I found the idea of the telegraph separating communication and transportation to be very interesting. In some way, I did not actually think that communication and transportation to be interchangeable in the past. However, with the introduction of the telegraph, efficiency of delivering a message was accomplished where delivering a message through transportation could not compete. As a result, through the improvement in the transmission of messages, decisions or the movement of society itself, I believe, would increase. Because there is no time wasted in the physical delivery of a message, the time in which to make decisions or have a certain action were significantly decreased.

I am wondering about the first paragraph of the excerpt where he states,

In that instant one may realize that each of these improvements in transportation and communication merely worked a modification on what preceded it.

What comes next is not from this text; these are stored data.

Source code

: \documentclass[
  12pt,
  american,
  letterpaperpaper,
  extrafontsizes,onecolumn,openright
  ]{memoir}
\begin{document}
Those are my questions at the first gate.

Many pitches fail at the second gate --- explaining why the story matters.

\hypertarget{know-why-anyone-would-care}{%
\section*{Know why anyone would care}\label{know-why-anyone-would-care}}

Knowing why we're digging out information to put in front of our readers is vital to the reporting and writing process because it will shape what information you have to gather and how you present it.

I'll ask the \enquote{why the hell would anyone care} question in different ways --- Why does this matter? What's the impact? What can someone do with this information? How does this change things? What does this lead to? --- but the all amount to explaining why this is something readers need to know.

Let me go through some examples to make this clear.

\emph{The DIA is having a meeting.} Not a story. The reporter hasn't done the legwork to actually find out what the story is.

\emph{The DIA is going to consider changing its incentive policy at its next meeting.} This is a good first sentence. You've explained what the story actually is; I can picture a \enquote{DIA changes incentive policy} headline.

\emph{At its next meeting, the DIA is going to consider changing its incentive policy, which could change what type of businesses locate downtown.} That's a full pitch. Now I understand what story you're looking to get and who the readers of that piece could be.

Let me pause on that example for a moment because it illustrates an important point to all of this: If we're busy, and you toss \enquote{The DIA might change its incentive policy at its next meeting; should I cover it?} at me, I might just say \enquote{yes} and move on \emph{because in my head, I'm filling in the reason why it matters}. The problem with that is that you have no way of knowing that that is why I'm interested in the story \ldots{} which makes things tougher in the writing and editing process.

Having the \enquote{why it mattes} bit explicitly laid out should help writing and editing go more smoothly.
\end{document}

He goes on further to say that the "telegraph twisted and altered but did not displace the patterns of connection formed by natural geography." I feel that through the invention of the telgraph, natural geography no longer acted as an obstacle that hinders the efficiency in which messages can be delievered. What effect did natural geography still have on the telegraph?

Tiffany

In a wonderful turn of events, I find myself just shaking my head and nodding as I read Carey. I think, yes, this is plausible, and, yes, it makes sense to look at the telegraph in these ways. I appreciate that we have a balanced perspective here that looks at a broad historical context for looking at technological development. When he reminds us of the common experience of driving on the interstate and being reminded "that the highway is paralleled by a river, a canal, a railroad track, or telegraph and telephone wires," the plethora of historical referents all come to mind simultaneosly and I begin to be able to map on a context for the history of communication.

Valerio Borgianelli Spina

Rachel Eisenberg

Aitak Ajangzad

The oral communication, advent of alphabets, advent of printing, and now the advent of telegraph, all different means that gradually developed and stretched the expanse of human communication, affecting and altering their culture, economy and religion. The most distinguishing change that telegraph brought along was the separation of communication from transportation. By then communication could take place faster than transportation. The whole new pace and breadth of communication gave it a new image and a different way in which communication was thought about which eventually set the ground for all the future social alterations.